Should I be taking vitamin D3 while pregnant?
Vitamin D is activated when our skin is exposed to sunlight. But many of us, including pregnant women, can be deficient in this vitamin without realising.
Many people living in the United States and Canada don’t get enough sun to meet their vitamin D requirements. And even people living in sunnier climates are missing out because of the use of sunscreens, or by staying indoors.
That’s why vitamin D supplements are important – especially if you’re pregnant. But, is it safe to take vitamin D3 supplements when you’re pregnant? And exactly how much do you need?

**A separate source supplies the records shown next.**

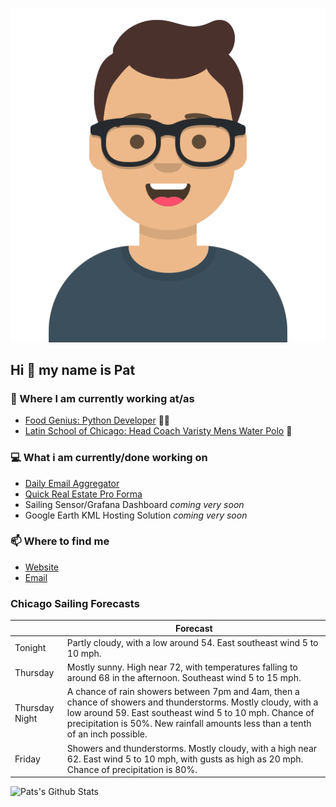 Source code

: [![Social banner for p-j-falconer](https://raw.githubusercontent.com/P-J-FALCONER/P-J-FALCONER/master/assets/avataaars.svg)](https://patfalconer.com/)
## Hi :wave: my name is Pat

### 💼 Where I am currently working at/as
- [Food Genius: Python Developer](https://getfoodgenius.com/) 🍔🐍
- [Latin School of Chicago: Head Coach Varisty Mens Water Polo](https://www.latinschool.org/) 🤽


### 💻 What i am currently/done working on
 - [Daily Email Aggregator](https://github.com/P-J-FALCONER/dott_daily_mail)
 - [Quick Real Estate Pro Forma](https://github.com/P-J-FALCONER/henry)
 - Sailing Sensor/Grafana Dashboard *coming very soon*
 - Google Earth KML Hosting Solution *coming very soon*

### 📫 Where to find me
 - [Website](https://patfalconer.com/)
 - [Email](mailto:patrick.j.falconer@gmail.com)


### Chicago Sailing Forecasts
|   | Forecast  |
|---|---|
| Tonight | Partly cloudy, with a low around 54. East southeast wind 5 to 10 mph. |
| Thursday | Mostly sunny. High near 72, with temperatures falling to around 68 in the afternoon. Southeast wind 5 to 15 mph. |
| Thursday Night | A chance of rain showers between 7pm and 4am, then a chance of showers and thunderstorms. Mostly cloudy, with a low around 59. East southeast wind 5 to 10 mph. Chance of precipitation is 50%. New rainfall amounts less than a tenth of an inch possible. |
| Friday | Showers and thunderstorms. Mostly cloudy, with a high near 62. East wind 5 to 10 mph, with gusts as high as 20 mph. Chance of precipitation is 80%. |

![Pats's Github Stats](https://github-readme-stats.vercel.app/api?username=p-j-falconer&show_icons=true&theme=radical)
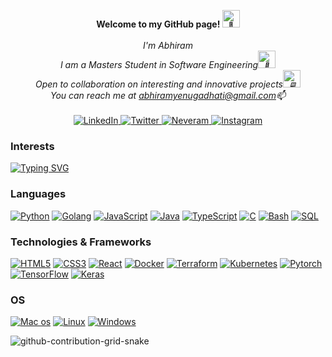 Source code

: <p align="center">
    <b>Welcome to my GitHub page! <img src="https://media.tenor.com/nebZyl8oN7IAAAAi/wave-hello.gif" width="28px" alt="👋"></b><br><br>
    <i>
        I'm Abhiram<br>
        I am a Masters Student in Software Engineering<img src="https://media.tenor.com/GocCvG7hs78AAAAi/rocket-joypixels.gif" width="28px" alt="🚀"><br>
        Open to collaboration on interesting and innovative projects<img src="https://media.tenor.com/swkJYSIq89YAAAAi/man-technologist-people.gif" width="28px"alt="🖥️"><br>
        You can reach me at <a href="mailto:abhiramyenugadhati@gmail.com">abhiramyenugadhati@gmail.com</a>📫<br>
    </i><br>
   <a href="https://www.linkedin.com/in/abhiram-yenuga/">
        <img src="https://img.shields.io/badge/LinkedIn-blue?style=flat-square&logo=linkedin" alt="LinkedIn">
 </a>
 
 <a href="https://twitter.com/abhiramyenuga">
        <img src="https://img.shields.io/badge/twitter-blue?style=flat-square&logo=twitter" alt="Twitter">
 </a>
 
  <a href="https://neveram.github.io/">
        <img src="https://img.shields.io/badge/Personal%20Site-green?style=flat-square&logo=Personal%20Site" alt="Neveram">
 </a>

<a href="https://www.instagram.com/nevahram/">
        <img src="https://img.shields.io/badge/instagram-blueviolet?style=flat-square&logo=instagram" alt="Instagram">
 </a>
 
</p>

### Interests
[![Typing SVG](https://readme-typing-svg.demolab.com?font=Fira+Code&pause=500&width=435&lines=Software+Engineering;Distributed+Systems;Machine+Learning)](https://git.io/typing-svg)

### Languages
[![Python](https://img.shields.io/badge/python-black?style=for-the-badge&logo=python)](https://github.com/neveram)
[![Golang](https://img.shields.io/badge/golang-black?style=for-the-badge&logo=go)](https://github.com/neveram)
[![JavaScript](https://img.shields.io/badge/javascript-black?style=for-the-badge&logo=javascript)](https://github.com/neveram)
[![Java](https://img.shields.io/badge/java-black?style=for-the-badge&logo=openjdk)](https://github.com/neveram)
[![TypeScript](https://img.shields.io/badge/typescript-black?style=for-the-badge&logo=typescript)](https://github.com/neveram)
[![C](https://img.shields.io/badge/c-black?style=for-the-badge&logo=c)](https://github.com/neveram)
[![Bash](https://img.shields.io/badge/bash-black?style=for-the-badge&logo=gnu-bash&logoColor=white)](https://github.com/neveram)
[![SQL](https://img.shields.io/badge/sql-black?style=for-the-badge&logo=mysql)](https://github.com/neveram)


### Technologies & Frameworks
[![HTML5](https://img.shields.io/badge/html5-black?style=for-the-badge&logo=html5)](https://hub.docker.com/u/neveram)
[![CSS3](https://img.shields.io/badge/css3-black?style=for-the-badge&logo=css3)](https://hub.docker.com/u/neveram)
[![React](https://img.shields.io/badge/react-black?style=for-the-badge&logo=react)](https://github.com/neveram)
[![Docker](https://img.shields.io/badge/docker-black?style=for-the-badge&logo=docker)](https://hub.docker.com/u/neveram)
[![Terraform](https://img.shields.io/badge/terraform-black?style=for-the-badge&logo=terraform)](https://github.com/neveram)
[![Kubernetes](https://img.shields.io/badge/kubernetes-black?style=for-the-badge&logo=kubernetes)](https://github.com/neveram)
[![Pytorch](https://img.shields.io/badge/PyTorch-black?style=for-the-badge&logo=pytorch)](https://github.com/neveram)
[![TensorFlow](https://img.shields.io/badge/tensorflow-black?style=for-the-badge&logo=tensorflow)](https://github.com/neveram)
[![Keras](https://img.shields.io/badge/keras-black?style=for-the-badge&logo=keras)](https://github.com/neveram)


### OS
[![Mac os](https://img.shields.io/badge/mac%20os-black?style=for-the-badge&logo=apple)](https://github.com/neveram)
[![Linux](https://img.shields.io/badge/linux-black?style=for-the-badge&logo=Linux)](https://github.com/neveram)
[![Windows](https://img.shields.io/badge/Windows-black?style=for-the-badge&logo=Windows)](https://github.com/neveram)

![github-contribution-grid-snake](https://user-images.githubusercontent.com/27505090/208727285-c01467a8-d619-49bf-a8fa-280d76ec93fd.gif)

The important benefits of vitamin D during pregnancy
An expectant mother should take the recommended daily amount of vitamin D for the healthy development of the baby. The benefits of vitamin D3 can’t be discounted.
There are different types of vitamin D, but the most significant compounds needed for human development are vitamin D2 and D3. Vitamin D3 or cholecalciferol is the most absorbable form of vitamin D, and supplements usually come in soft gels which are easy to swallow.
Vitamin D plays a crucial role in bone metabolism because it regulates calcium and phosphate, the essential nutrients for proper bone development.
Natural sources of vitamin D are sunlight exposure, eggs, oily fish, and fortified food products.
Vitamin D deficiency is common among pregnant women
According to WHO, vitamin D deficiency is common among pregnant women. It’s been associated with increased risks of pre-eclampsia, preterm birth, and gestational diabetes mellitus.
Here are the important benefits of vitamin D and WHO recommendations during pregnancy:
- Vitamin D supplementation improves maternal vitamin D status.
- It reduces the risk of low birth weight, pre-eclampsia, and preterm birth.
- Vitamin D supports bone health, healthy cell division, and immune function.
- Vitamin D supports the healthy bone development of your baby.
- Pregnant women are encouraged to consume a healthy balanced diet to receive adequate nutrition.
Taking vitamin D3 supplements when you’re pregnant
About 40-60% of the US population is deficient in vitamin D, including pregnant women.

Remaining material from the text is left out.